Qual è secondo te l’antidoto per combattere la mafia in un periodo come il nostro in cui la battaglia sembra sempre più affievolirsi?
Con la buona vecchia educazione civica. Se si riesce a partire dalla scuola tutto è più semplice. Gli adulti hanno tutto un pacchetto culturale difficile da sradicare mentre i giovani sono predisposti all’apprendimento. Apprendere la legalità è un po’come imparare a leggere e scrivere. Del resto il compito è importante, perché la mafia ha mille sfaccettature. La mafia è anche in altre forma di violenza, si pensi al razzismo leghista. È un modo di pensare erroneo tipico del dire comune, presente anche qui al nord: “ Ma tanto che lo dico a fare, le cose restano così”. Credo che bisogna ripartire dal singolo, come del resto sosteneva Giovanni Falcone, che, invitata tutti a fare il proprio dovere.
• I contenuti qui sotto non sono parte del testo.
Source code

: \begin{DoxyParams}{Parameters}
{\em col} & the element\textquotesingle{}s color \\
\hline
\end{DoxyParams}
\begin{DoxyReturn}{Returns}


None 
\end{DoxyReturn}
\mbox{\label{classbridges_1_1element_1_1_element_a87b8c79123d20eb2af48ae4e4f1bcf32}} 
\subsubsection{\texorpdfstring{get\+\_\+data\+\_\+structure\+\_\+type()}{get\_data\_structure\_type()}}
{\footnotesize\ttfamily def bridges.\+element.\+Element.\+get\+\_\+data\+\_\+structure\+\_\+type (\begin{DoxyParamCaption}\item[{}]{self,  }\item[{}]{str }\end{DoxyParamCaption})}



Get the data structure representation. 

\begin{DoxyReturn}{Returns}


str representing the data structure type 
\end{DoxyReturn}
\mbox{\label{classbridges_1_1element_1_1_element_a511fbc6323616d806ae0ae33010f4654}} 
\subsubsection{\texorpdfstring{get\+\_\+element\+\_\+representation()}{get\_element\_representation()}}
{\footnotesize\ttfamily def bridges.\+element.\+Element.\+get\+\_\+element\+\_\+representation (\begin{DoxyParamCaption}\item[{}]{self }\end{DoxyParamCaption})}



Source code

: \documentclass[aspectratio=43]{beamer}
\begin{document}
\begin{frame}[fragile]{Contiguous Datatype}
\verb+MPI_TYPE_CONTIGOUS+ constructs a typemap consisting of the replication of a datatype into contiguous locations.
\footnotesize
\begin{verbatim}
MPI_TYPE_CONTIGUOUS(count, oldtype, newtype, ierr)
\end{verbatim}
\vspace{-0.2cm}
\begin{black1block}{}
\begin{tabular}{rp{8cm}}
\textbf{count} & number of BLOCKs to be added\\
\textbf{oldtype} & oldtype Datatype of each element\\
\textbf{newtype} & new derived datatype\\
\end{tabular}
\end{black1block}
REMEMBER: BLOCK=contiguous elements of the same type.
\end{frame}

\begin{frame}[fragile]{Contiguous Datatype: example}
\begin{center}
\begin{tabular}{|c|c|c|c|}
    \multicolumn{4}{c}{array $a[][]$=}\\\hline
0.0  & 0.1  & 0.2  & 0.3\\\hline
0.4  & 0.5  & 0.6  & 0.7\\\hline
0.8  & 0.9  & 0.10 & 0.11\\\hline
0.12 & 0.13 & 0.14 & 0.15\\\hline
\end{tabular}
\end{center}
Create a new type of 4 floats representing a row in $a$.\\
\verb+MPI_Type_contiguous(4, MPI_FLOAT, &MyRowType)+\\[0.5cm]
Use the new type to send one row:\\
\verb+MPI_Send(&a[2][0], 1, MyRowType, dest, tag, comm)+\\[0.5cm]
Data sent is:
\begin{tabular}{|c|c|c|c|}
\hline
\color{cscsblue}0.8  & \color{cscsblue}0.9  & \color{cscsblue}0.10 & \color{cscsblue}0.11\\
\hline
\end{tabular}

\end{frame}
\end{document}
E con quelle grandiosi parole rievocate da Denise che citiamo per esteso :“Perché una società vada bene, si muova nel progresso, nell’esaltazione dei valori della famiglia, dello spirito, del bene , dell’amicizia, perché prosperi senza contrasti tra i vari consociati,per avviarsi serena nel cammino verso un domani migliore, basta che ognuno faccia il proprio dovere” ringraziamo la nostra intervistata per il suo prezioso contributo. Il resto della scoperta è nel libro e nella memoria di tutti noi.